§ Work required: In the records below, find the line holding "overconfident-wrong and returns" and the line holding "under measured wind". Set down both, with every line between them, exactly.

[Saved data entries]
________________________

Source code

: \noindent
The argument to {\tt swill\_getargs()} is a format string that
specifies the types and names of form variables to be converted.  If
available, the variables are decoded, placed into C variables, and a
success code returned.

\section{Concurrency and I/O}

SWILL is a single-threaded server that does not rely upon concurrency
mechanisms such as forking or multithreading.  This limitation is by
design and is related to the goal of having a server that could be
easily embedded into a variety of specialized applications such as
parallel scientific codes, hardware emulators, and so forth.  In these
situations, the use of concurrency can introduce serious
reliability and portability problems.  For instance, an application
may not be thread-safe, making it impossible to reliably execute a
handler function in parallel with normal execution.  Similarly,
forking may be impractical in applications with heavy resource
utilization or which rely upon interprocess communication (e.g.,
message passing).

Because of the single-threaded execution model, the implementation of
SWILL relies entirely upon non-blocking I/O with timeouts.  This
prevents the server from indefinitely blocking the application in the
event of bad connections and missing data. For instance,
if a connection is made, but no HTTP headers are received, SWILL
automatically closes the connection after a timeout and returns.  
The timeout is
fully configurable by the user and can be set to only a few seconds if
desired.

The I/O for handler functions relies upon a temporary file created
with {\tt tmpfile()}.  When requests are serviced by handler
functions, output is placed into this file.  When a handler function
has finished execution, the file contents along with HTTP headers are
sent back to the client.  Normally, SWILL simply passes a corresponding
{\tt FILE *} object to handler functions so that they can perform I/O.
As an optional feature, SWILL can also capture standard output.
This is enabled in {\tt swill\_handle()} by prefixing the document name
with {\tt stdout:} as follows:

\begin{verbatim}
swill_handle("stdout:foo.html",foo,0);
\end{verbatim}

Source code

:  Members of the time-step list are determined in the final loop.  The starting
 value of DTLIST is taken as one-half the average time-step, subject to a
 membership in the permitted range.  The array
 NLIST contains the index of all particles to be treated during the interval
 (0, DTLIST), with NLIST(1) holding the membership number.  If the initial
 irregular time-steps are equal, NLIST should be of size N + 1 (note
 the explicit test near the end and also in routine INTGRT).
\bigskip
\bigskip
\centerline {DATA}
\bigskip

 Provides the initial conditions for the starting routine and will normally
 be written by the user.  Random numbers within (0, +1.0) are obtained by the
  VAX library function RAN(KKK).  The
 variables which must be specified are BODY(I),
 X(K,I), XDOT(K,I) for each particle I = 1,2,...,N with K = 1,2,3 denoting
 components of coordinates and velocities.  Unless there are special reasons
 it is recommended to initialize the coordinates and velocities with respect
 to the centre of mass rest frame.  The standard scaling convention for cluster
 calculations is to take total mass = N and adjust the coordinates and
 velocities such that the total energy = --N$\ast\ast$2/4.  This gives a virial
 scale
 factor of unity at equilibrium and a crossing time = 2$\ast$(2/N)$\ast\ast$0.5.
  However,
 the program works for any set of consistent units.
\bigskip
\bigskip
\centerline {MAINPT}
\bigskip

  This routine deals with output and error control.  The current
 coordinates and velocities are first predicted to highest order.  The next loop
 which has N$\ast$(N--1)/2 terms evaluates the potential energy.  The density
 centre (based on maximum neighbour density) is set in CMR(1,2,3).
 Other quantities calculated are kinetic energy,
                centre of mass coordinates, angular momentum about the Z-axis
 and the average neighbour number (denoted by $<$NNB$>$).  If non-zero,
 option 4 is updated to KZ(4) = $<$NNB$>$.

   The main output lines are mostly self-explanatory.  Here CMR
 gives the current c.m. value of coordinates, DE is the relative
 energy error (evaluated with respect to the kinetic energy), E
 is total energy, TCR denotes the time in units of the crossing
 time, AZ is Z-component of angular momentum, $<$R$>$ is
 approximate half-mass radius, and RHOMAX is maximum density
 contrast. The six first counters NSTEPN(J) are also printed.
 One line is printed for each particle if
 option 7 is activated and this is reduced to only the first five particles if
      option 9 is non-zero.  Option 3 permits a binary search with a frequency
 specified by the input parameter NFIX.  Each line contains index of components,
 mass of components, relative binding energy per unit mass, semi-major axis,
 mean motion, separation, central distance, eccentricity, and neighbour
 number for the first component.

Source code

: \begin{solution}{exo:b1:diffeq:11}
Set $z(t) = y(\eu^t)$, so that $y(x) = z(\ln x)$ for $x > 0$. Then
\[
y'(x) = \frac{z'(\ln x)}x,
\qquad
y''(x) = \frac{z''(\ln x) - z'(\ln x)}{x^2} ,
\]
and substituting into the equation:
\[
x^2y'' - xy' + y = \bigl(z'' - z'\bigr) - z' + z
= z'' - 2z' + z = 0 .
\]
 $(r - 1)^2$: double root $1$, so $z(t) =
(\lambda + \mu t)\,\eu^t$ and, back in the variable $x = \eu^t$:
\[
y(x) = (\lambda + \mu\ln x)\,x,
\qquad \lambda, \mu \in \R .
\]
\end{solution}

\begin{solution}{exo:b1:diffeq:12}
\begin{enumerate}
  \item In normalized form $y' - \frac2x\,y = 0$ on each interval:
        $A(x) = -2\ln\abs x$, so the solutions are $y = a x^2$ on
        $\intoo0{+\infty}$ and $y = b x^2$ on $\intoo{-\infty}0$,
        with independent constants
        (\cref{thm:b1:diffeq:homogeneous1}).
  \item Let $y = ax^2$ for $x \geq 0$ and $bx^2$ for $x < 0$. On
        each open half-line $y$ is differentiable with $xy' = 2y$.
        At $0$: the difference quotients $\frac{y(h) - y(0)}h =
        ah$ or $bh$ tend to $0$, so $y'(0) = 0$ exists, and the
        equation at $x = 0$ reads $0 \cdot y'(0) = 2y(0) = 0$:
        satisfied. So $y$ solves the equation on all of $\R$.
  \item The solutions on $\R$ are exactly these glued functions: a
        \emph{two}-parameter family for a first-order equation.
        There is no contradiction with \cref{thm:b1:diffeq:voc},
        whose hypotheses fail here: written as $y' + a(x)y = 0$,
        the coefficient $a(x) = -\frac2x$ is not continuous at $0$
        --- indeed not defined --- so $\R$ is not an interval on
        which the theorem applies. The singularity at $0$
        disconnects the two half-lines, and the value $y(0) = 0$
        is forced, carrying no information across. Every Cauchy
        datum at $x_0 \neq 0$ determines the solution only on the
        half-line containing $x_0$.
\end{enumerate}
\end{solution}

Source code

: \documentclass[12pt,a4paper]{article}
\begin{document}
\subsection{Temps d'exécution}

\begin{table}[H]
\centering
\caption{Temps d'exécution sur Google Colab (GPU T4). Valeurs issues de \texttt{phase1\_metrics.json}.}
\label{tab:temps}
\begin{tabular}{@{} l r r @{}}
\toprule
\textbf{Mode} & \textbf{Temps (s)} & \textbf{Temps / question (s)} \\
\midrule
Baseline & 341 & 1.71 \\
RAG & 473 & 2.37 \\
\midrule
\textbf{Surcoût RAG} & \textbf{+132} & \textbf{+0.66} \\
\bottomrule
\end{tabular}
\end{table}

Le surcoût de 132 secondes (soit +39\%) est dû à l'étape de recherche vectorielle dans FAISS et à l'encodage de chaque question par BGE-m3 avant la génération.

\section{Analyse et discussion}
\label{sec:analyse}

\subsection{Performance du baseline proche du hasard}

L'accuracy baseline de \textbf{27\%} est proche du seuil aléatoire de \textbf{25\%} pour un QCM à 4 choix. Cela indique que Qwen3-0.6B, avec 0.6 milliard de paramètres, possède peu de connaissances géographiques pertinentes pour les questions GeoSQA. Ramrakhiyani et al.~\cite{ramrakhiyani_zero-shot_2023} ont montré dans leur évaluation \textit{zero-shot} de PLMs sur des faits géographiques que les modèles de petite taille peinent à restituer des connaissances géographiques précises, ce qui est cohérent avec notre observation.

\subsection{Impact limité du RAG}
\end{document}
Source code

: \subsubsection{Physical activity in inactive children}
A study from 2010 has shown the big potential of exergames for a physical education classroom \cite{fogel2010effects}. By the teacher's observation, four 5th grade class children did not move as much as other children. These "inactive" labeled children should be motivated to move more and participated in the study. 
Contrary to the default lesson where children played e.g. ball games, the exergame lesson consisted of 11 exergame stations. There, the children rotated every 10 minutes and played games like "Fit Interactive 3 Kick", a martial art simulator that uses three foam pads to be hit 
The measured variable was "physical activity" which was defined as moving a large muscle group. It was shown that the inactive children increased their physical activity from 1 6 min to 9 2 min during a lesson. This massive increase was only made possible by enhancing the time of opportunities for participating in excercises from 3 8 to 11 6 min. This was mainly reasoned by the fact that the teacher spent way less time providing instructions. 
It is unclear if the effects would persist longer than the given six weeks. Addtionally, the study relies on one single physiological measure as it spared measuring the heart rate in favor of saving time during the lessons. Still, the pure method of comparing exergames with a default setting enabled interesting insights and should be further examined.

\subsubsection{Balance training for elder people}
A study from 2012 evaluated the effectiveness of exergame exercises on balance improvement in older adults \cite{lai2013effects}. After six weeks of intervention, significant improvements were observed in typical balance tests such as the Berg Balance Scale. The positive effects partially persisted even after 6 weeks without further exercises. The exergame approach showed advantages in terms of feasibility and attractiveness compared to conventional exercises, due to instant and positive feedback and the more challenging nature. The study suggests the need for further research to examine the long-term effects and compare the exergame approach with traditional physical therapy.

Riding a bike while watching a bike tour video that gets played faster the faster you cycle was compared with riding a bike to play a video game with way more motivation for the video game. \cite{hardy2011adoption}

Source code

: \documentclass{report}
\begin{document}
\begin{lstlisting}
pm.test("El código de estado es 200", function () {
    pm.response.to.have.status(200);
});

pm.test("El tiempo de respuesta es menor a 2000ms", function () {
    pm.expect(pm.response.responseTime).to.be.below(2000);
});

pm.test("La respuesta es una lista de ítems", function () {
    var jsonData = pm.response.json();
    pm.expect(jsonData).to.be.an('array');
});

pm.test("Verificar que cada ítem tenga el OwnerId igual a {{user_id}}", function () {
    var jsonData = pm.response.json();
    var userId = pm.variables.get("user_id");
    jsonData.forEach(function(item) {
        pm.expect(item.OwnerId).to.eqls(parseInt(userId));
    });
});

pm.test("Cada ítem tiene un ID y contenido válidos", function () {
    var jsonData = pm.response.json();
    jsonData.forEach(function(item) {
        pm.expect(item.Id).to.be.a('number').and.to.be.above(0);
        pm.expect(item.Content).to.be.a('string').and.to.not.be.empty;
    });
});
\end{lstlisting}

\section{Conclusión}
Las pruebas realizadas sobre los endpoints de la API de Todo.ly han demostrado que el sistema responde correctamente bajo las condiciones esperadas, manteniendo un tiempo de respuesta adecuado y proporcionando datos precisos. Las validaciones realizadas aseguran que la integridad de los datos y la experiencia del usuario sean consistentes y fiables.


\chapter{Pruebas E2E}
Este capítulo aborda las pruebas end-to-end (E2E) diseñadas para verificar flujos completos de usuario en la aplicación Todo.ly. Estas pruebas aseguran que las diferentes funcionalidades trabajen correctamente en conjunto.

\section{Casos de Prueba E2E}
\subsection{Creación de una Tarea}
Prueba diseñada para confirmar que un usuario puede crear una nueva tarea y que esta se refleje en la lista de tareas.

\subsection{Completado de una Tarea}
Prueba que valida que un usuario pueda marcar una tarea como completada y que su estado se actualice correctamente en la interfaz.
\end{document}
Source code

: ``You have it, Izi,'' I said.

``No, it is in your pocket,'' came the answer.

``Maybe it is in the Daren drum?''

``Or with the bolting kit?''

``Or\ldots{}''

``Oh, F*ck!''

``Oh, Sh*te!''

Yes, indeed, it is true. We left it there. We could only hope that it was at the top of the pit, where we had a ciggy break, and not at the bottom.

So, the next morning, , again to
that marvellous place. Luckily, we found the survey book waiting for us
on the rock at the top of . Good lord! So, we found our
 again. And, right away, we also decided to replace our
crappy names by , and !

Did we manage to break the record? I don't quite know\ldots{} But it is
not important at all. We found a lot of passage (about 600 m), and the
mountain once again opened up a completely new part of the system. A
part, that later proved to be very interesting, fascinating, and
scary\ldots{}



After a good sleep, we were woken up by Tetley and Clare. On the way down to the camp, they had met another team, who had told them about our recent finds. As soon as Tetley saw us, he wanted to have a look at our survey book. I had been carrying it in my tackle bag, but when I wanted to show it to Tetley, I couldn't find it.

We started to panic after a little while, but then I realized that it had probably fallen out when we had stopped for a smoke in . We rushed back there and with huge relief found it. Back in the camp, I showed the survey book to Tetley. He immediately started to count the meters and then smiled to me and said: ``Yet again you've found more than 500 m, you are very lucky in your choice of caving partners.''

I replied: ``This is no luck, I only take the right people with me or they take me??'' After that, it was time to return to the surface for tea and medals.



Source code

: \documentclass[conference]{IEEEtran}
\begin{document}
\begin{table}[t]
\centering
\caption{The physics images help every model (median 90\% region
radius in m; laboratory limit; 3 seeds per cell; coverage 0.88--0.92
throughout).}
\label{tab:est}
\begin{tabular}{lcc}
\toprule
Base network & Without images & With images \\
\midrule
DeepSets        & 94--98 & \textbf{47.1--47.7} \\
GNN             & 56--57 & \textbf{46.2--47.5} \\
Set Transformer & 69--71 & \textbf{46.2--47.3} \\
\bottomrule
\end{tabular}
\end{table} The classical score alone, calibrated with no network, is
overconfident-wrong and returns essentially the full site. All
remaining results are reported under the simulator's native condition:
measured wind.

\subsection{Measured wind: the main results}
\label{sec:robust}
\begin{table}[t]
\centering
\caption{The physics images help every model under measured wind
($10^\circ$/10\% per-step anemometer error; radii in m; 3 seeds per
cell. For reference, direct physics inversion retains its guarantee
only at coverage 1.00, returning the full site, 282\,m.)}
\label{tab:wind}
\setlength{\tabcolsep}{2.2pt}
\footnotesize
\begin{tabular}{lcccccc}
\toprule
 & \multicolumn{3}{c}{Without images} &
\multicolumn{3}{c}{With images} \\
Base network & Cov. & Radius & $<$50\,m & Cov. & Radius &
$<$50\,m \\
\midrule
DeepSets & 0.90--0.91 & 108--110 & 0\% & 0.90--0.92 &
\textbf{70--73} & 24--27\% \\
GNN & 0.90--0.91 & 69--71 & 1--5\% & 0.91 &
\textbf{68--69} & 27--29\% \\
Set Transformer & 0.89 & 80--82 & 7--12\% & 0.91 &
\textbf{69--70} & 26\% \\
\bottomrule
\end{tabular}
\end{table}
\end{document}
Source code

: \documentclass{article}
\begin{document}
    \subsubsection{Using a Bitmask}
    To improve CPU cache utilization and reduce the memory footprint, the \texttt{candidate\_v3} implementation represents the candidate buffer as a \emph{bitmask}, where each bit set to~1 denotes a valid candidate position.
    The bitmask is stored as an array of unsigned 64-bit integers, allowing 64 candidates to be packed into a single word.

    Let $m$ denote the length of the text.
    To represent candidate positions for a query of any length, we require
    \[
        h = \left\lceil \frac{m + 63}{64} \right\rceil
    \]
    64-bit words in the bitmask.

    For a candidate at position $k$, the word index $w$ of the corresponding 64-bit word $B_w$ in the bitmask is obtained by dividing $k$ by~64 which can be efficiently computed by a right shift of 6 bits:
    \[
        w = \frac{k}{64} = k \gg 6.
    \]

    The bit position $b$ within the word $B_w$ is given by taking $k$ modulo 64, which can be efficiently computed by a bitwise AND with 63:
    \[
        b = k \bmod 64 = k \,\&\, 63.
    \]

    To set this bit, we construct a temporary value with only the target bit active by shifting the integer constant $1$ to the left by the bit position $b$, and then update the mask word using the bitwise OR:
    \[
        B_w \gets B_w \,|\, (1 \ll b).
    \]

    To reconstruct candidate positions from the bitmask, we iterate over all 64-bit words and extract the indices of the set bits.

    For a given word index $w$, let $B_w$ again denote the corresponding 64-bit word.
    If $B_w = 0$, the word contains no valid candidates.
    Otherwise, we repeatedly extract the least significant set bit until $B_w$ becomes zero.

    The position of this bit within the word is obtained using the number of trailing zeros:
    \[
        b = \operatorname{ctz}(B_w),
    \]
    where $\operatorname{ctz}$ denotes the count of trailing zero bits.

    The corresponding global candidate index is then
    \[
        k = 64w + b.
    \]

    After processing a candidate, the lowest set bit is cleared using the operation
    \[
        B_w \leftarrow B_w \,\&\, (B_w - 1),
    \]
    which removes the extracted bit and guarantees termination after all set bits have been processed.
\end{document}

________________________

§ Written answer:
overconfident-wrong and returns essentially the full site. All
remaining results are reported under the simulator's native condition:
measured wind.

\subsection{Measured wind: the main results}
\label{sec:robust}
\begin{table}[t]
\centering
\caption{The physics images help every model under measured wind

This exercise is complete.